Nevada on Wednesday charged six Republicans, including the state Republican Party chair, for pretending to be state electors in 2020 to hand the election to Donald Trump.
State Attorney General Aaron Ford opened the investigation earlier this fall, and a grand jury issued an indictment Wednesday. Nevada is now the third state to seek charges against fake pro-Trump electors.
“When the efforts to undermine faith in our democracy began after the 2020 election, I made it clear that I would do everything in my power to defend the institutions of our nation and our state,” Ford said in a statement. “We cannot allow attacks on democracy to go unchallenged.”
After Joe Biden was declared the winner of the 2020 presidential election, Republicans in seven highly contested states launched attempts to overturn the results. GOP operatives signed certificates falsely stating they were the state’s Electoral College representatives and tried to claim that Trump had won their state.
Many of the fake electors were highly ranked state Republicans. The Nevada fake electors included Nevada GOP Chair Michael McDonald.
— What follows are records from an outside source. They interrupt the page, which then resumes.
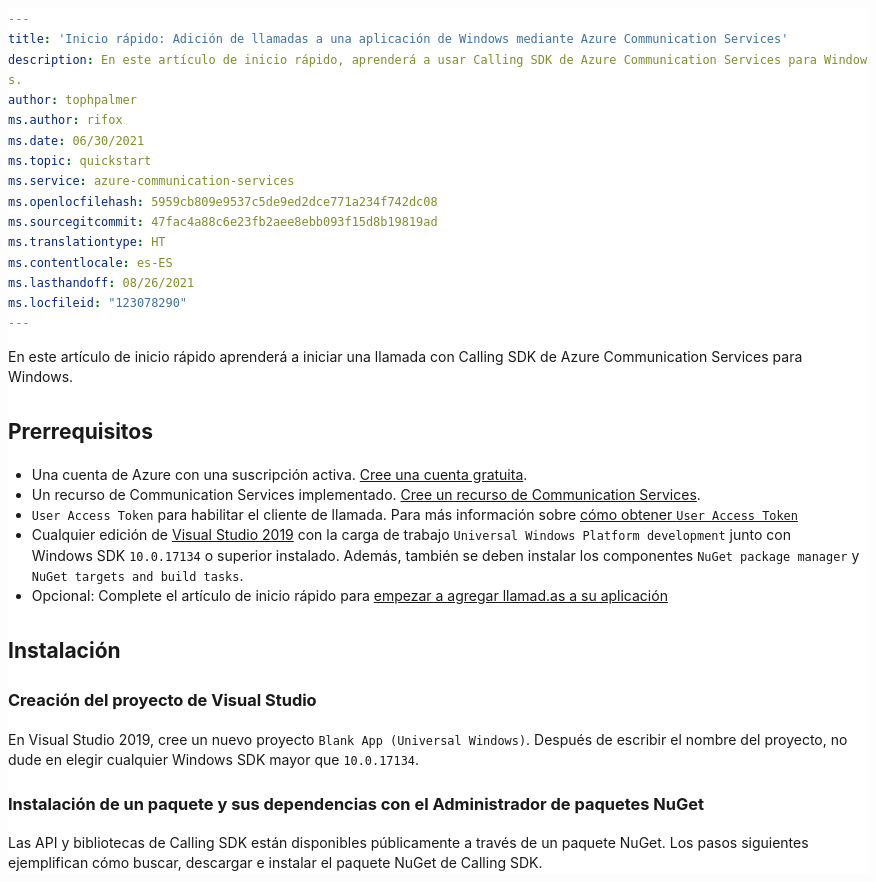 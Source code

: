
 ```yaml
---
title: 'Inicio rápido: Adición de llamadas a una aplicación de Windows mediante Azure Communication Services'
description: En este artículo de inicio rápido, aprenderá a usar Calling SDK de Azure Communication Services para Windows.
author: tophpalmer
ms.author: rifox
ms.date: 06/30/2021
ms.topic: quickstart
ms.service: azure-communication-services
ms.openlocfilehash: 5959cb809e9537c5de9ed2dce771a234f742dc08
ms.sourcegitcommit: 47fac4a88c6e23fb2aee8ebb093f15d8b19819ad
ms.translationtype: HT
ms.contentlocale: es-ES
ms.lasthandoff: 08/26/2021
ms.locfileid: "123078290"
---
```

En este artículo de inicio rápido aprenderá a iniciar una llamada con Calling SDK de Azure Communication Services para Windows.

## <a name="prerequisites"></a>Prerrequisitos

- Una cuenta de Azure con una suscripción activa. [Cree una cuenta gratuita](https://azure.microsoft.com/free/?WT.mc_id=A261C142F). 
- Un recurso de Communication Services implementado. [Cree un recurso de Communication Services](../../../create-communication-resource.md).
- `User Access Token` para habilitar el cliente de llamada. Para más información sobre [cómo obtener `User Access Token`](../../../access-tokens.md)
- Cualquier edición de [Visual Studio 2019](https://visualstudio.microsoft.com/downloads/) con la carga de trabajo `Universal Windows Platform development` junto con Windows SDK `10.0.17134` o superior instalado. Además, también se deben instalar los componentes `NuGet package manager` y `NuGet targets and build tasks`.
- Opcional: Complete el artículo de inicio rápido para [empezar a agregar llamad.as a su aplicación](../../getting-started-with-calling.md)

## <a name="setting-up"></a>Instalación

### <a name="creating-the-visual-studio-project"></a>Creación del proyecto de Visual Studio

En Visual Studio 2019, cree un nuevo proyecto `Blank App (Universal Windows)`. Después de escribir el nombre del proyecto, no dude en elegir cualquier Windows SDK mayor que `10.0.17134`. 

### <a name="install-the-package-and-dependencies-with-nuget-package-manager"></a>Instalación de un paquete y sus dependencias con el Administrador de paquetes NuGet

Las API y bibliotecas de Calling SDK están disponibles públicamente a través de un paquete NuGet.
Los pasos siguientes ejemplifican cómo buscar, descargar e instalar el paquete NuGet de Calling SDK.
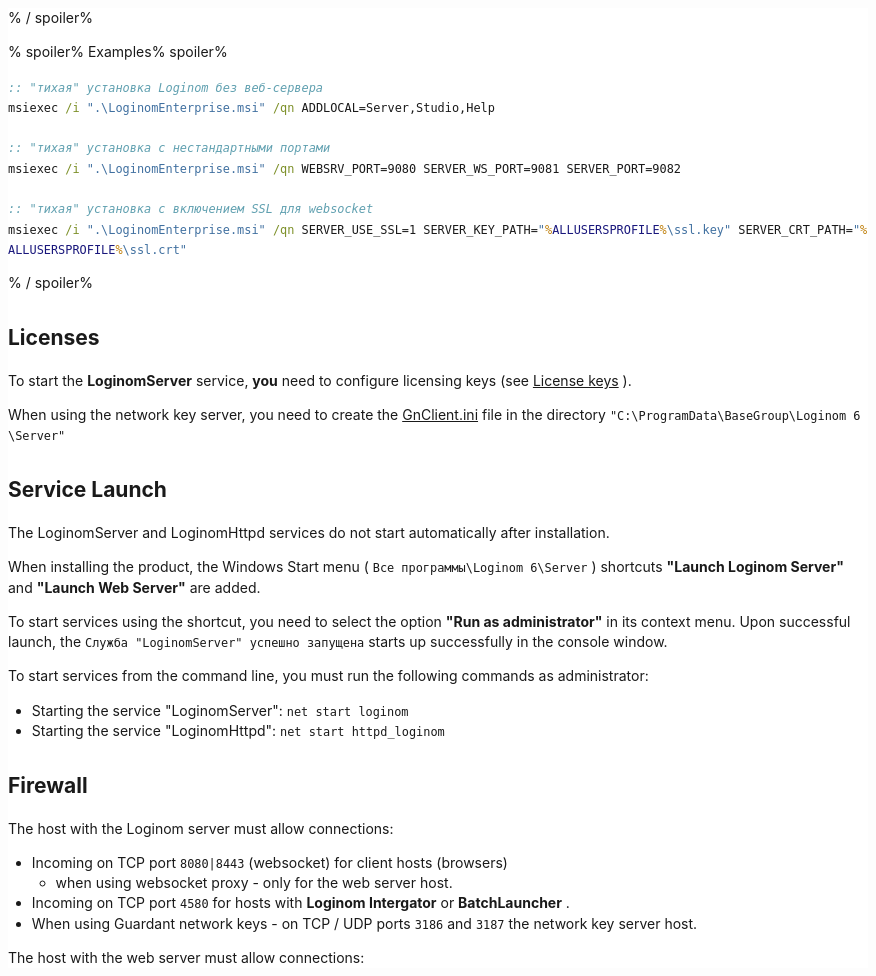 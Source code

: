 % / spoiler%

% spoiler% Examples% spoiler%

```cmd
:: "тихая" установка Loginom без веб-сервера
msiexec /i ".\LoginomEnterprise.msi" /qn ADDLOCAL=Server,Studio,Help

:: "тихая" установка с нестандартными портами
msiexec /i ".\LoginomEnterprise.msi" /qn WEBSRV_PORT=9080 SERVER_WS_PORT=9081 SERVER_PORT=9082

:: "тихая" установка с включением SSL для websocket
msiexec /i ".\LoginomEnterprise.msi" /qn SERVER_USE_SSL=1 SERVER_KEY_PATH="%ALLUSERSPROFILE%\ssl.key" SERVER_CRT_PATH="%ALLUSERSPROFILE%\ssl.crt"

```

% / spoiler%

## Licenses

To start the **LoginomServer** service, **you** need to configure licensing keys (see [License keys](../licenses/README.md) ).

When using the network key server, you need to create the [GnClient.ini](https://dev.guardant.ru/pages/viewpage.action?pageId=1277980) file in the directory `"C:\ProgramData\BaseGroup\Loginom 6\Server"`

## Service Launch

The LoginomServer and LoginomHttpd services do not start automatically after installation.

When installing the product, the Windows Start menu ( `Все программы\Loginom 6\Server` ) shortcuts **"Launch Loginom Server"** and **"Launch Web Server"** are added.

To start services using the shortcut, you need to select the option **"Run as administrator"** in its context menu. Upon successful launch, the `Служба "LoginomServer" успешно запущена` starts up successfully in the console window.

To start services from the command line, you must run the following commands as administrator:

- Starting the service "LoginomServer": `net start loginom`
- Starting the service "LoginomHttpd": `net start httpd_loginom`

## Firewall

The host with the Loginom server must allow connections:

- Incoming on TCP port `8080|8443` (websocket) for client hosts (browsers)
    -  when using websocket proxy - only for the web server host. 
- Incoming on TCP port `4580` for hosts with **Loginom Intergator** or **BatchLauncher** .
- When using Guardant network keys - on TCP / UDP ports `3186` and `3187` the network key server host.

The host with the web server must allow connections:
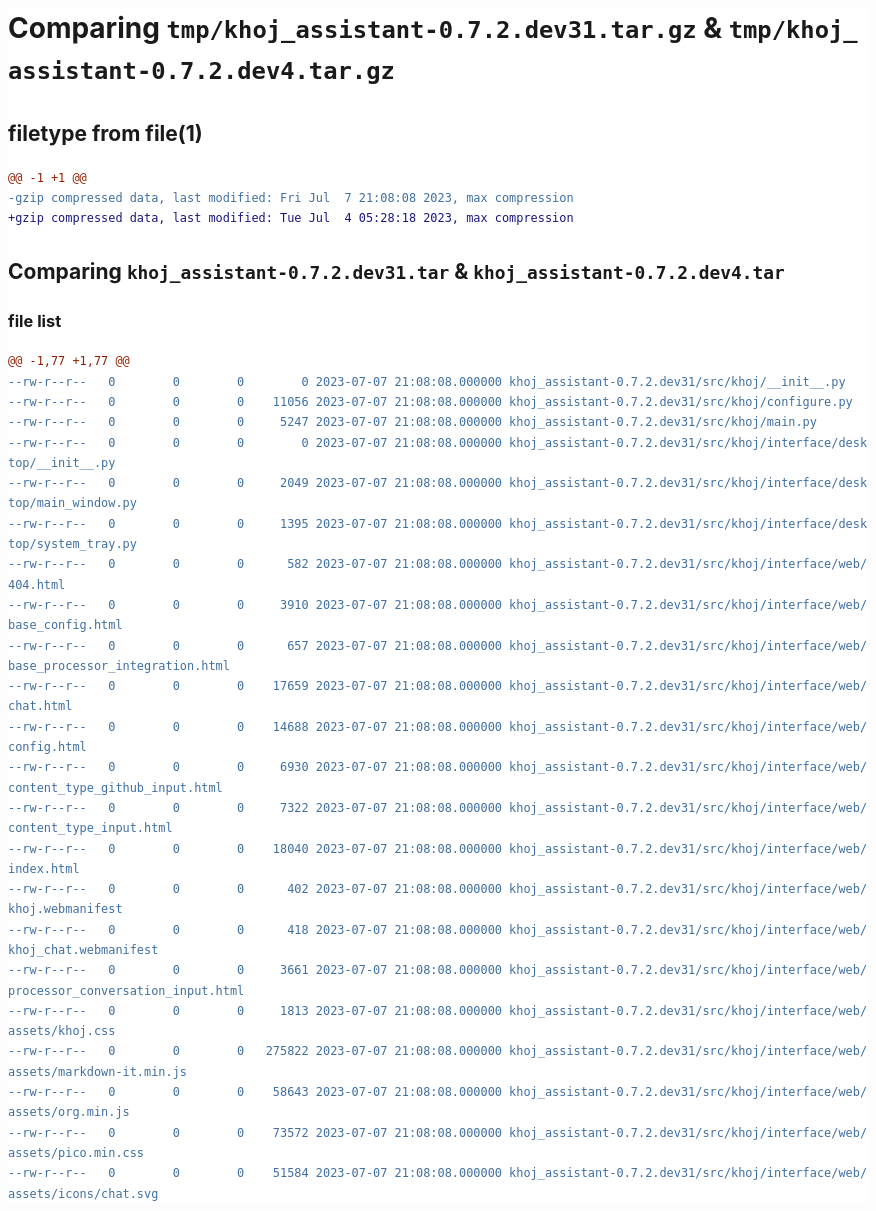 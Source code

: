 # Comparing `tmp/khoj_assistant-0.7.2.dev31.tar.gz` & `tmp/khoj_assistant-0.7.2.dev4.tar.gz`

## filetype from file(1)

```diff
@@ -1 +1 @@
-gzip compressed data, last modified: Fri Jul  7 21:08:08 2023, max compression
+gzip compressed data, last modified: Tue Jul  4 05:28:18 2023, max compression
```

## Comparing `khoj_assistant-0.7.2.dev31.tar` & `khoj_assistant-0.7.2.dev4.tar`

### file list

```diff
@@ -1,77 +1,77 @@
--rw-r--r--   0        0        0        0 2023-07-07 21:08:08.000000 khoj_assistant-0.7.2.dev31/src/khoj/__init__.py
--rw-r--r--   0        0        0    11056 2023-07-07 21:08:08.000000 khoj_assistant-0.7.2.dev31/src/khoj/configure.py
--rw-r--r--   0        0        0     5247 2023-07-07 21:08:08.000000 khoj_assistant-0.7.2.dev31/src/khoj/main.py
--rw-r--r--   0        0        0        0 2023-07-07 21:08:08.000000 khoj_assistant-0.7.2.dev31/src/khoj/interface/desktop/__init__.py
--rw-r--r--   0        0        0     2049 2023-07-07 21:08:08.000000 khoj_assistant-0.7.2.dev31/src/khoj/interface/desktop/main_window.py
--rw-r--r--   0        0        0     1395 2023-07-07 21:08:08.000000 khoj_assistant-0.7.2.dev31/src/khoj/interface/desktop/system_tray.py
--rw-r--r--   0        0        0      582 2023-07-07 21:08:08.000000 khoj_assistant-0.7.2.dev31/src/khoj/interface/web/404.html
--rw-r--r--   0        0        0     3910 2023-07-07 21:08:08.000000 khoj_assistant-0.7.2.dev31/src/khoj/interface/web/base_config.html
--rw-r--r--   0        0        0      657 2023-07-07 21:08:08.000000 khoj_assistant-0.7.2.dev31/src/khoj/interface/web/base_processor_integration.html
--rw-r--r--   0        0        0    17659 2023-07-07 21:08:08.000000 khoj_assistant-0.7.2.dev31/src/khoj/interface/web/chat.html
--rw-r--r--   0        0        0    14688 2023-07-07 21:08:08.000000 khoj_assistant-0.7.2.dev31/src/khoj/interface/web/config.html
--rw-r--r--   0        0        0     6930 2023-07-07 21:08:08.000000 khoj_assistant-0.7.2.dev31/src/khoj/interface/web/content_type_github_input.html
--rw-r--r--   0        0        0     7322 2023-07-07 21:08:08.000000 khoj_assistant-0.7.2.dev31/src/khoj/interface/web/content_type_input.html
--rw-r--r--   0        0        0    18040 2023-07-07 21:08:08.000000 khoj_assistant-0.7.2.dev31/src/khoj/interface/web/index.html
--rw-r--r--   0        0        0      402 2023-07-07 21:08:08.000000 khoj_assistant-0.7.2.dev31/src/khoj/interface/web/khoj.webmanifest
--rw-r--r--   0        0        0      418 2023-07-07 21:08:08.000000 khoj_assistant-0.7.2.dev31/src/khoj/interface/web/khoj_chat.webmanifest
--rw-r--r--   0        0        0     3661 2023-07-07 21:08:08.000000 khoj_assistant-0.7.2.dev31/src/khoj/interface/web/processor_conversation_input.html
--rw-r--r--   0        0        0     1813 2023-07-07 21:08:08.000000 khoj_assistant-0.7.2.dev31/src/khoj/interface/web/assets/khoj.css
--rw-r--r--   0        0        0   275822 2023-07-07 21:08:08.000000 khoj_assistant-0.7.2.dev31/src/khoj/interface/web/assets/markdown-it.min.js
--rw-r--r--   0        0        0    58643 2023-07-07 21:08:08.000000 khoj_assistant-0.7.2.dev31/src/khoj/interface/web/assets/org.min.js
--rw-r--r--   0        0        0    73572 2023-07-07 21:08:08.000000 khoj_assistant-0.7.2.dev31/src/khoj/interface/web/assets/pico.min.css
--rw-r--r--   0        0        0    51584 2023-07-07 21:08:08.000000 khoj_assistant-0.7.2.dev31/src/khoj/interface/web/assets/icons/chat.svg
``` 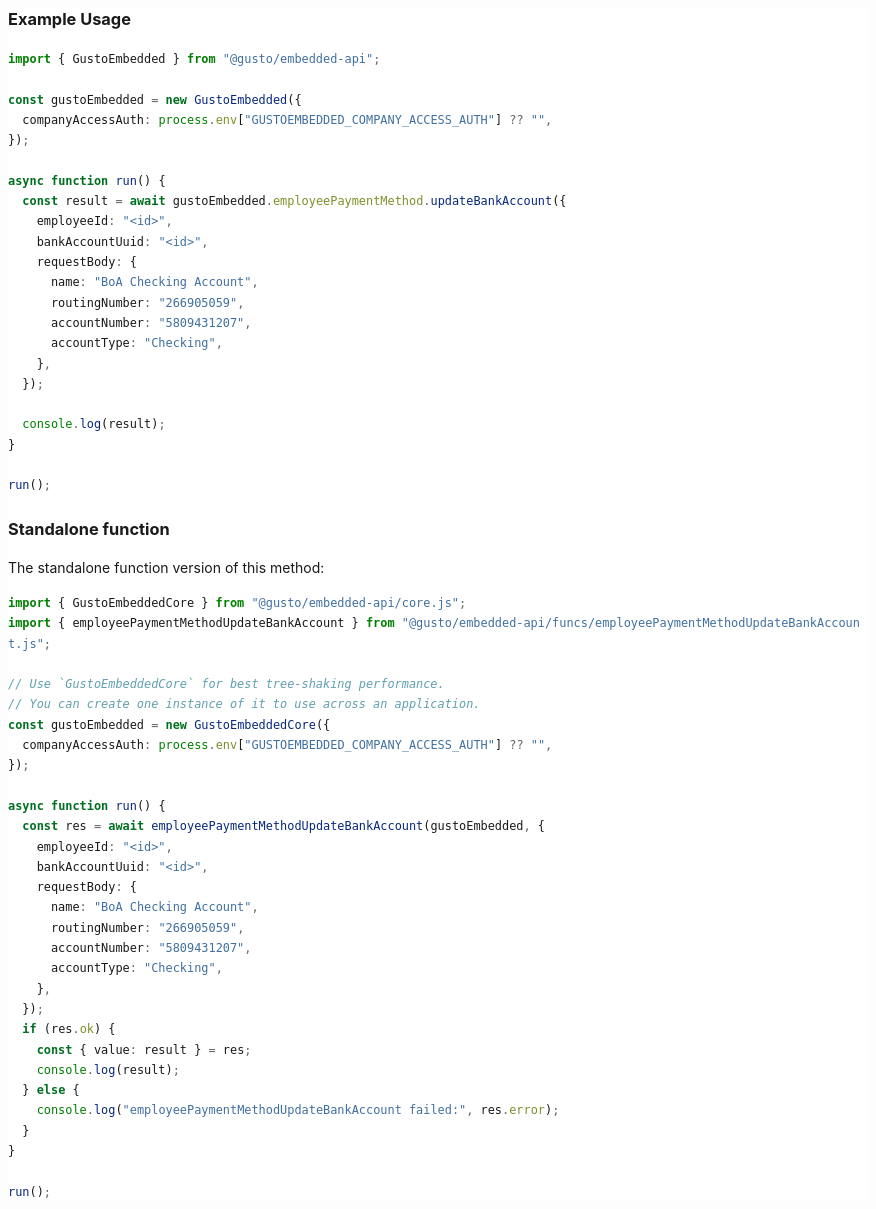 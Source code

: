 ### Example Usage


```typescript
import { GustoEmbedded } from "@gusto/embedded-api";

const gustoEmbedded = new GustoEmbedded({
  companyAccessAuth: process.env["GUSTOEMBEDDED_COMPANY_ACCESS_AUTH"] ?? "",
});

async function run() {
  const result = await gustoEmbedded.employeePaymentMethod.updateBankAccount({
    employeeId: "<id>",
    bankAccountUuid: "<id>",
    requestBody: {
      name: "BoA Checking Account",
      routingNumber: "266905059",
      accountNumber: "5809431207",
      accountType: "Checking",
    },
  });

  console.log(result);
}

run();
```

### Standalone function

The standalone function version of this method:

```typescript
import { GustoEmbeddedCore } from "@gusto/embedded-api/core.js";
import { employeePaymentMethodUpdateBankAccount } from "@gusto/embedded-api/funcs/employeePaymentMethodUpdateBankAccount.js";

// Use `GustoEmbeddedCore` for best tree-shaking performance.
// You can create one instance of it to use across an application.
const gustoEmbedded = new GustoEmbeddedCore({
  companyAccessAuth: process.env["GUSTOEMBEDDED_COMPANY_ACCESS_AUTH"] ?? "",
});

async function run() {
  const res = await employeePaymentMethodUpdateBankAccount(gustoEmbedded, {
    employeeId: "<id>",
    bankAccountUuid: "<id>",
    requestBody: {
      name: "BoA Checking Account",
      routingNumber: "266905059",
      accountNumber: "5809431207",
      accountType: "Checking",
    },
  });
  if (res.ok) {
    const { value: result } = res;
    console.log(result);
  } else {
    console.log("employeePaymentMethodUpdateBankAccount failed:", res.error);
  }
}

run();
```


[hook-guide]: ../../../REACT_QUERY.md
[hook-guide]: ../../../REACT_QUERY.md
[hook-guide]: ../../../REACT_QUERY.md
[hook-guide]: ../../../REACT_QUERY.md
[hook-guide]: ../../../REACT_QUERY.md
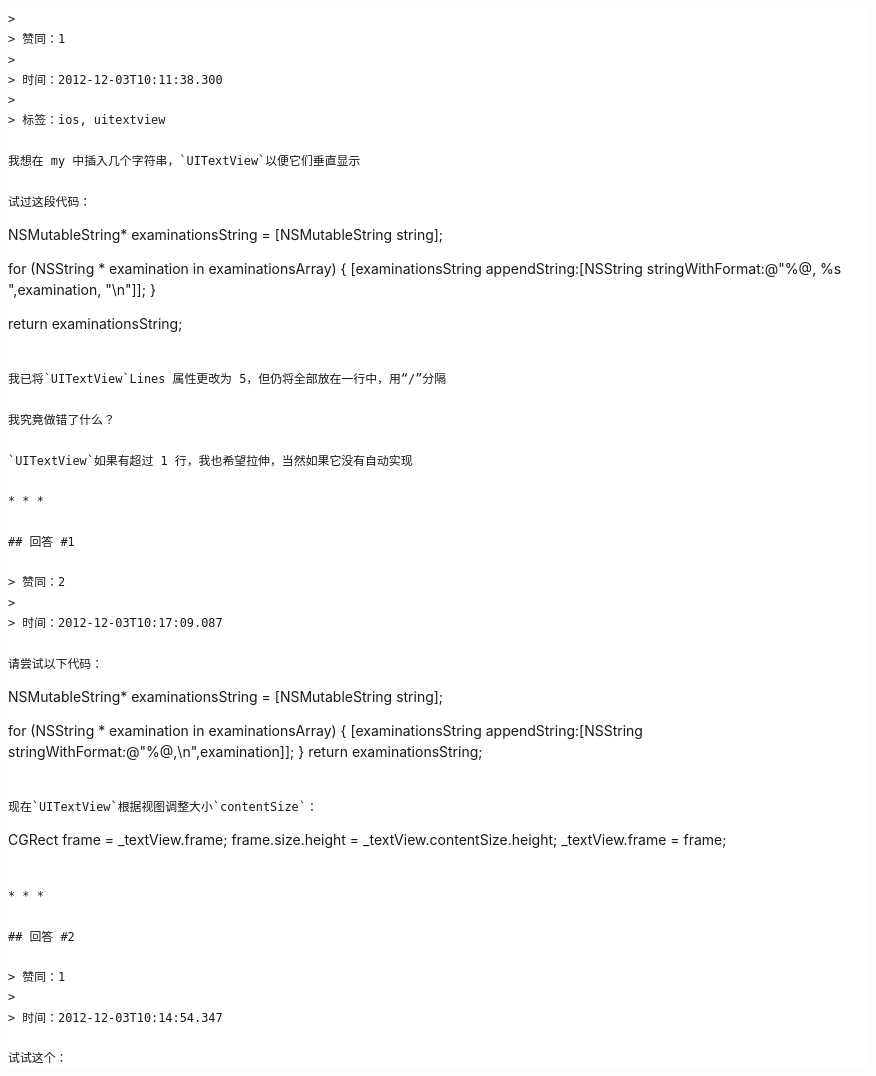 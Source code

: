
 ```
> 
> 赞同：1
> 
> 时间：2012-12-03T10:11:38.300
> 
> 标签：ios, uitextview

我想在 my 中插入几个字符串，`UITextView`以便它们垂直显示

试过这段代码：

```
NSMutableString* examinationsString = [NSMutableString string];

for (NSString * examination in examinationsArray)
{
    [examinationsString appendString:[NSString stringWithFormat:@"%@, %s ",examination, "\n"]];
}

return examinationsString; 
```

我已将`UITextView`Lines 属性更改为 5，但仍将全部放在一行中，用“/”分隔

我究竟做错了什么？

`UITextView`如果有超过 1 行，我也希望拉伸，当然如果它没有自动实现

* * *

## 回答 #1

> 赞同：2
> 
> 时间：2012-12-03T10:17:09.087

请尝试以下代码：

```
NSMutableString* examinationsString = [NSMutableString string];

for (NSString * examination in examinationsArray)
{
    [examinationsString appendString:[NSString stringWithFormat:@"%@,\n",examination]];
}
return examinationsString; 
```

现在`UITextView`根据视图调整大小`contentSize`：

```
CGRect frame = _textView.frame;
frame.size.height = _textView.contentSize.height;
_textView.frame = frame; 
```

* * *

## 回答 #2

> 赞同：1
> 
> 时间：2012-12-03T10:14:54.347

试试这个：
```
McDonald was one of those indicted on Wednesday.
Nevada is now the third state to charge fake electors. Michigan Attorney General Dana Nessel charged 16 people in July with felonies for pretending to be 2020 electors. The accused include state Republican Party Co-Chair Meshawn Maddock and state Republican National Committeewoman Kathy Berden.
In Georgia, the Fulton County district attorney has charged some fake electors as part of her larger indictment against Trump. The former president and his allies have been indicted in the Peach State for trying to overturn the 2020 election results.
There is also an investigation into the fake elector scheme in Arizona. Meanwhile, in Wisconsin, 10 Republicans who posed as fake electors settled a lawsuit over their actions on Wednesday. Under the agreement, the Republicans acknowledged that Biden had won the state and promised not to serve as electors in 2024 or any other election where Trump is on the ballot.
The other states where Republicans tried to overthrow the results—New York and Pennsylvania—have yet to publicly announce whether they will probe the fake elector plot.
The plan to use fake electors was initially thought of by lawyer Kenneth Chesebro, who was indicted in Georgia, and then eventually taken over by Trump lawyer John Eastman. An internal memo reveals that Chesebro knew his “bold, controversial strategy” would “likely” be rejected by the Supreme Court.
But the point of Chesebro’s plan was not actually to pass legal and judicial scrutiny. Instead, the goal was to increase the spotlight on the baseless claims of voter fraud and to give Trump’s campaign more time to win its multiple lawsuits challenging the vote results. Judges threw out every single one of those lawsuits because they had no basis.